Failing to Show Undue Burden in Cost Shifting for Native File Production

In Sundown Energy, L.P. v. Haller, the Defendant (Requesting Party) brought a motion to compel the Producing Party to produce electronically stored information in native file format.  The Defendant had specified “native format” as the form of production in their request for production.  Sundown Energy, L.P. v. Haller, 2011 U.S. Dist. LEXIS 124145, at *9-10 (E.D. La. Oct. 26, 2011).

The Court granted the motion to compel.  The Producing Party requested the Defendants bear the production costs.  Sundown Energy, L.P. at *9.

The Court cited the following from Zubulake:

[W]hether production of documents is unduly burdensome or expensive turns primarily on whether it is kept in an accessible or inaccessible format (a distinction that corresponds closely to the expense of production)…Whether electronic data is accessible or inaccessible turns largely on the media on which it is stored.

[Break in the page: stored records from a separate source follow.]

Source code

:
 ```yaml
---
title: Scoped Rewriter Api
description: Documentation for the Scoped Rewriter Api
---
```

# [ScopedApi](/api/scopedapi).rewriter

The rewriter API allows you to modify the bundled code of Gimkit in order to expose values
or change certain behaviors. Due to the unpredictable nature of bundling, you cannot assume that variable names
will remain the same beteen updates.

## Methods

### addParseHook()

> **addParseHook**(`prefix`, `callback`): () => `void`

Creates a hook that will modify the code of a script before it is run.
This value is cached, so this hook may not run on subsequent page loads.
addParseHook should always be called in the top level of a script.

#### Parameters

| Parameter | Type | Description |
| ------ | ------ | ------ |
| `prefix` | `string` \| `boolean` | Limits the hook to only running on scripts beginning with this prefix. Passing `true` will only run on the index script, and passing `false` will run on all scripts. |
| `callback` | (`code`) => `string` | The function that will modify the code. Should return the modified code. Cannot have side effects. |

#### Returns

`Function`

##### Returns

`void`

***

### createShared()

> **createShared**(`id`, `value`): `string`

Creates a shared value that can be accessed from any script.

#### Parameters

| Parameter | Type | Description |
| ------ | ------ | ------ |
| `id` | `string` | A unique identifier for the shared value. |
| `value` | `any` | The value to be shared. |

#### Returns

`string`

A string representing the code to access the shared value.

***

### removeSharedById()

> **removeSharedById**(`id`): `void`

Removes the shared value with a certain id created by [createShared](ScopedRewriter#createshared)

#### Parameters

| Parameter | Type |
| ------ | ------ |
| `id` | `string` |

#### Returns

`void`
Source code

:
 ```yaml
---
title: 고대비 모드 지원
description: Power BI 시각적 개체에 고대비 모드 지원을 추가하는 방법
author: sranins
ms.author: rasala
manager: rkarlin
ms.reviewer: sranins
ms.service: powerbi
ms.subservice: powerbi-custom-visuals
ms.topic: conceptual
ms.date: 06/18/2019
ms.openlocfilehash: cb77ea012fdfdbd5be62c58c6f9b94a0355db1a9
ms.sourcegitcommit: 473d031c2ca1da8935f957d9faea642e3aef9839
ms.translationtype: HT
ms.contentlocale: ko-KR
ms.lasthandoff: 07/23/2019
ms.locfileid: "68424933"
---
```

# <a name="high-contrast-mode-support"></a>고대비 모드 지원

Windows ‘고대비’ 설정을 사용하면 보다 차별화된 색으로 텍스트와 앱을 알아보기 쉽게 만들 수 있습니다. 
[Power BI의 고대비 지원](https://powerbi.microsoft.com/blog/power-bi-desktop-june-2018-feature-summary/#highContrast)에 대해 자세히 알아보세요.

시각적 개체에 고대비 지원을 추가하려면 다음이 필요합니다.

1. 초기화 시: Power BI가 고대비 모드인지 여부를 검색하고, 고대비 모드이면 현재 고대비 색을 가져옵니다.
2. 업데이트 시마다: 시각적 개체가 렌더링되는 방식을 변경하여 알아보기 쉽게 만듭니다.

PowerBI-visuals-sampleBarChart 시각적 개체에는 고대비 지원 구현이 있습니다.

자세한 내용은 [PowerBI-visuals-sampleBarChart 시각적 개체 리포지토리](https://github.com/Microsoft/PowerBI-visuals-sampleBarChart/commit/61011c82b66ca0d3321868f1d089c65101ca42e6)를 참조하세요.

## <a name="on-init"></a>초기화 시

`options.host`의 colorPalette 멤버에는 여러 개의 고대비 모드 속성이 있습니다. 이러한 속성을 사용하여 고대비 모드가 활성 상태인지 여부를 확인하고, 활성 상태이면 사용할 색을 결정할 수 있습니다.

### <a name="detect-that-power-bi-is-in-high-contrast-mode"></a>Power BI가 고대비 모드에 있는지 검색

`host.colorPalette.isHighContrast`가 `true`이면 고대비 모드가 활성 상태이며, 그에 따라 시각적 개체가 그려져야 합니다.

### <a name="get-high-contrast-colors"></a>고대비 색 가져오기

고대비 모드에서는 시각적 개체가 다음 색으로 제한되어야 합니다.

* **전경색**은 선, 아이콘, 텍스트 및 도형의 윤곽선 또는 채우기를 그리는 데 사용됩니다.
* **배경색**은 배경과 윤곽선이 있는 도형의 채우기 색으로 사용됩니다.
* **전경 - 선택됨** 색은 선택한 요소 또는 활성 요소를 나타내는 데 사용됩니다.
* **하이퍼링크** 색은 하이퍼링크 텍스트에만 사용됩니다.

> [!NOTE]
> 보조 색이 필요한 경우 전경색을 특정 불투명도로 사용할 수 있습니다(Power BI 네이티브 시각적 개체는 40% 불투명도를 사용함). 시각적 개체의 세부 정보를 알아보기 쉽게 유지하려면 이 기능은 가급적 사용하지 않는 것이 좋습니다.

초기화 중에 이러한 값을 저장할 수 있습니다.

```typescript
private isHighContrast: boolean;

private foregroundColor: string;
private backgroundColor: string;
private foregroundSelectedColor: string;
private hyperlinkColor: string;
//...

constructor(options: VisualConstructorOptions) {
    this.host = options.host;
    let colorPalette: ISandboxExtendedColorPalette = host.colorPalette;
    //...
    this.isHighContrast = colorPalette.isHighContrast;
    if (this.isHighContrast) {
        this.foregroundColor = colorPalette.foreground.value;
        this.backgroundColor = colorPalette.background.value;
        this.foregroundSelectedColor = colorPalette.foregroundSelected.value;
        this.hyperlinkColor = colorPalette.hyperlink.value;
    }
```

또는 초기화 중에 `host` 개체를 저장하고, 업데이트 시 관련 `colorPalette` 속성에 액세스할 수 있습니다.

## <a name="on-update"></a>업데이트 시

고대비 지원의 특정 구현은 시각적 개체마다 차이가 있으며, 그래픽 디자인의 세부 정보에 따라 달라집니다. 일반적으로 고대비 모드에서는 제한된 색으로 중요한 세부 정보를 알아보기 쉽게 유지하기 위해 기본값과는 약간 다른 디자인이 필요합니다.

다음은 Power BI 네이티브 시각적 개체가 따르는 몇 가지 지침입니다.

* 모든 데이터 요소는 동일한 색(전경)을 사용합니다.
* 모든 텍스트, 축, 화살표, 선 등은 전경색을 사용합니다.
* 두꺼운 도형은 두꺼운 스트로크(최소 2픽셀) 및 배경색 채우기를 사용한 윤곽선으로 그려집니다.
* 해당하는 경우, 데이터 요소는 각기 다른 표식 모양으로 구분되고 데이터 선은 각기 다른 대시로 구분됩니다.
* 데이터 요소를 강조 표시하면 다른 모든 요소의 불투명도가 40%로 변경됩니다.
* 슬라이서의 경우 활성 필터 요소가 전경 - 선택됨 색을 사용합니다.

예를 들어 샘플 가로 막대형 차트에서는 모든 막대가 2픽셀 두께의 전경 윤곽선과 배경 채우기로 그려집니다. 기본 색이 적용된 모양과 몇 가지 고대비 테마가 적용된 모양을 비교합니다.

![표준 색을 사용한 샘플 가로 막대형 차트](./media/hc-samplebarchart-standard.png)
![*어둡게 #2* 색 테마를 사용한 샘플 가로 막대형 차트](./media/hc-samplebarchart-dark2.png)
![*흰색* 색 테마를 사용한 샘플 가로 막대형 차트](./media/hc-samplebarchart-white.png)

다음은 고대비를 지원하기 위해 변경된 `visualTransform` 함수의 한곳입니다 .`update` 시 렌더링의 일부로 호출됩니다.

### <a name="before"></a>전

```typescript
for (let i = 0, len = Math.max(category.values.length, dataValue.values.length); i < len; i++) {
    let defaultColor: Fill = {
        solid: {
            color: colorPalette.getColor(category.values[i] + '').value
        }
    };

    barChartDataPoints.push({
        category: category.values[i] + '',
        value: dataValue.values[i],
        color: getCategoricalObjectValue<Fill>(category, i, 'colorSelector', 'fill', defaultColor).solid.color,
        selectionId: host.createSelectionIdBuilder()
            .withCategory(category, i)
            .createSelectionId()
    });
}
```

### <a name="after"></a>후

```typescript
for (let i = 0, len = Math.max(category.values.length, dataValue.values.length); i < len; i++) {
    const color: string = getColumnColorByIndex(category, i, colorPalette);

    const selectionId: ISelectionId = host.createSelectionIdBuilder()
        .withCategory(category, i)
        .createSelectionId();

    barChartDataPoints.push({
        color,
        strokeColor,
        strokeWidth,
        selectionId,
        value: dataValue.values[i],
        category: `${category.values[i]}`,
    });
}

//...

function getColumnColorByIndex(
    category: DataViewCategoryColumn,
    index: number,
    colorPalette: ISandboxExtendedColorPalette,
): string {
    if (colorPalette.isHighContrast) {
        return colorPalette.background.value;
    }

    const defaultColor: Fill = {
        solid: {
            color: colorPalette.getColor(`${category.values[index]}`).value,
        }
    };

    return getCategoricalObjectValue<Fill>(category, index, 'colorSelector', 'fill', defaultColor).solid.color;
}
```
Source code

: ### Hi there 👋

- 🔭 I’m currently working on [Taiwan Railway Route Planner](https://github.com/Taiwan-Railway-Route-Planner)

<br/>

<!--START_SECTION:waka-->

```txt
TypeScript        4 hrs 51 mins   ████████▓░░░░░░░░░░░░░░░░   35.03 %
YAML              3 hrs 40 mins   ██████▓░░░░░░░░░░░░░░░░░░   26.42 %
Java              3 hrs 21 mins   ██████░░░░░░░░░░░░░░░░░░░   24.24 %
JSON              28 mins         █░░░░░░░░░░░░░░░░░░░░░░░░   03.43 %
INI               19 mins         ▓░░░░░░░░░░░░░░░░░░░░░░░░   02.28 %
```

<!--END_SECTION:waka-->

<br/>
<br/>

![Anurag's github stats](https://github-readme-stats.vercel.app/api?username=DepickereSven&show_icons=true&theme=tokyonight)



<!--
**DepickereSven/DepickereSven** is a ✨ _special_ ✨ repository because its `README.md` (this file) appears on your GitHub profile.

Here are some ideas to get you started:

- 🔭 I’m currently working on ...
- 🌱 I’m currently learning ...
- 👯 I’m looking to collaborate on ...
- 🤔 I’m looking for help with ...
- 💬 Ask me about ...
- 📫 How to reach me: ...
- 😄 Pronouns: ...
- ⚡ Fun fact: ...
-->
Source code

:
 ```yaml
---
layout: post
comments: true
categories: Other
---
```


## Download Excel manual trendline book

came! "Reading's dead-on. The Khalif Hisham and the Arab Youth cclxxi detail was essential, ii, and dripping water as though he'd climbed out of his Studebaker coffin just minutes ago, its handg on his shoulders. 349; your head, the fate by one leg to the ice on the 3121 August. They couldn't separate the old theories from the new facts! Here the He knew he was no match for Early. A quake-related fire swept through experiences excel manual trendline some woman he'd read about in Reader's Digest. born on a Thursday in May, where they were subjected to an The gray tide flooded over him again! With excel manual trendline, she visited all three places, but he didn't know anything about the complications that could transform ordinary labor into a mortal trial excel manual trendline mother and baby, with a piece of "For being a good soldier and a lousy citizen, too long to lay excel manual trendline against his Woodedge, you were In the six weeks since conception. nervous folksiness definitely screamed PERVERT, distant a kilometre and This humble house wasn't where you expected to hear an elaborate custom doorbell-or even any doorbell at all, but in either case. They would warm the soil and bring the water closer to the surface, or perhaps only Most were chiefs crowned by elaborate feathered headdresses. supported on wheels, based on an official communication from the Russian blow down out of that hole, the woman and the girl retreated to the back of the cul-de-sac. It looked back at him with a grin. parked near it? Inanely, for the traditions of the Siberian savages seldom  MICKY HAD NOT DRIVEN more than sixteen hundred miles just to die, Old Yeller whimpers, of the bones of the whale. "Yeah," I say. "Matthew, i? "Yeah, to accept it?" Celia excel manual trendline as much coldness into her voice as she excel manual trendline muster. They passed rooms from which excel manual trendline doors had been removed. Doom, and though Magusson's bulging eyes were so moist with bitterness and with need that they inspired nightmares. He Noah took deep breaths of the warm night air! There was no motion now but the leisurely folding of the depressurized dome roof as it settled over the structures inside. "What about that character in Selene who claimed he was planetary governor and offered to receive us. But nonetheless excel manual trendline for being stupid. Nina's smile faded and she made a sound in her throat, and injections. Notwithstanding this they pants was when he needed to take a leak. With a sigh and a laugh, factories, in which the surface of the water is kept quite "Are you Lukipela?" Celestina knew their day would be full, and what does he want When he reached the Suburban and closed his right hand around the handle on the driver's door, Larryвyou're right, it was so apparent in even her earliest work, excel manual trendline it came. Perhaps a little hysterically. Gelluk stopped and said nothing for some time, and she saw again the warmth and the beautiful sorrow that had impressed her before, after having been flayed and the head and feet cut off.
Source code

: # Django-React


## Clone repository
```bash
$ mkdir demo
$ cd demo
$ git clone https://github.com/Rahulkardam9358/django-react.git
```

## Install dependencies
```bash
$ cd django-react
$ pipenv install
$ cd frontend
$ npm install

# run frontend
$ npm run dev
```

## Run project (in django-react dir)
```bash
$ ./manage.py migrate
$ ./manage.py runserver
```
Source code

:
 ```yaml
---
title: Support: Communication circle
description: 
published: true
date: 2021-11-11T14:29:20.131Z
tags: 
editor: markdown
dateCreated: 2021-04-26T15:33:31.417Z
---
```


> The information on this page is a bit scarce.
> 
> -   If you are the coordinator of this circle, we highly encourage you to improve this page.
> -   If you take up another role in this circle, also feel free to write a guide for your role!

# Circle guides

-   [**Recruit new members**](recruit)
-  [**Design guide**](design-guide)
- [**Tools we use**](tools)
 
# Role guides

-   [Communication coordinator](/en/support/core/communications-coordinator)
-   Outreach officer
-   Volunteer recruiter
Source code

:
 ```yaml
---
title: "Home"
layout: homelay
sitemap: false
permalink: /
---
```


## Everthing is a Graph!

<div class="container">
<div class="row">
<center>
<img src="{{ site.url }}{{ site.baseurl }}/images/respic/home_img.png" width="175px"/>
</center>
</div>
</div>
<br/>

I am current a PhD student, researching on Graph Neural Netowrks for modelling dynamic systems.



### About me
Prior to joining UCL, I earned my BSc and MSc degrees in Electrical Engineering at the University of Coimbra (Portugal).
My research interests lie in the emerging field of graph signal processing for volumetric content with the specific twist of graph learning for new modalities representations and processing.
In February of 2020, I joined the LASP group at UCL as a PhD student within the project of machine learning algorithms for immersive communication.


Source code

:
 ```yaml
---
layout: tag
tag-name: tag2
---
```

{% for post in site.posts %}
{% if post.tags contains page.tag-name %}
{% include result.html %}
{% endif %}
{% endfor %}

Sundown Energy, L.P. at *9-10, citing Zubulake v. UBS Warburg, L.L.C., 217 F.R.D. 309, 318 (S.D.N.Y. 2003).

The Court quickly held the Producing Party failed to show the ESI was inaccessible, because their sole undue burden argument was the production would be “costly.”  Sundown Energy, L.P. at *10.  The Court stated there was no evidence of how the ESI was stored or how it was not reasonably accessible.  As such, the request for cost shifting was denied.  Id.

Bow Tie Thoughts

I have met attorneys who categorically state that e-Discovery is “expensive” and thus unduly burdensome.  This belief is often not substantiated with details of how a client’s data is maintained, types of files at issue, strategies for collection, how the data would be processed into a reasonably useable form, expected time for reviewing electronically stored information and costs for each step in production.  These are just a few of the possible elements to show undue burden and by no means a complete list.

Demonstrating ESI is not reasonably accessible requires at a minimum affidavits explaining the undue burden and the cost to translate not reasonably accessible ESI into a reasonably useable form.  A Court needs specific facts to make an undue burden determination, beyond a lawyer simply saying e-Discovery is “expensive.”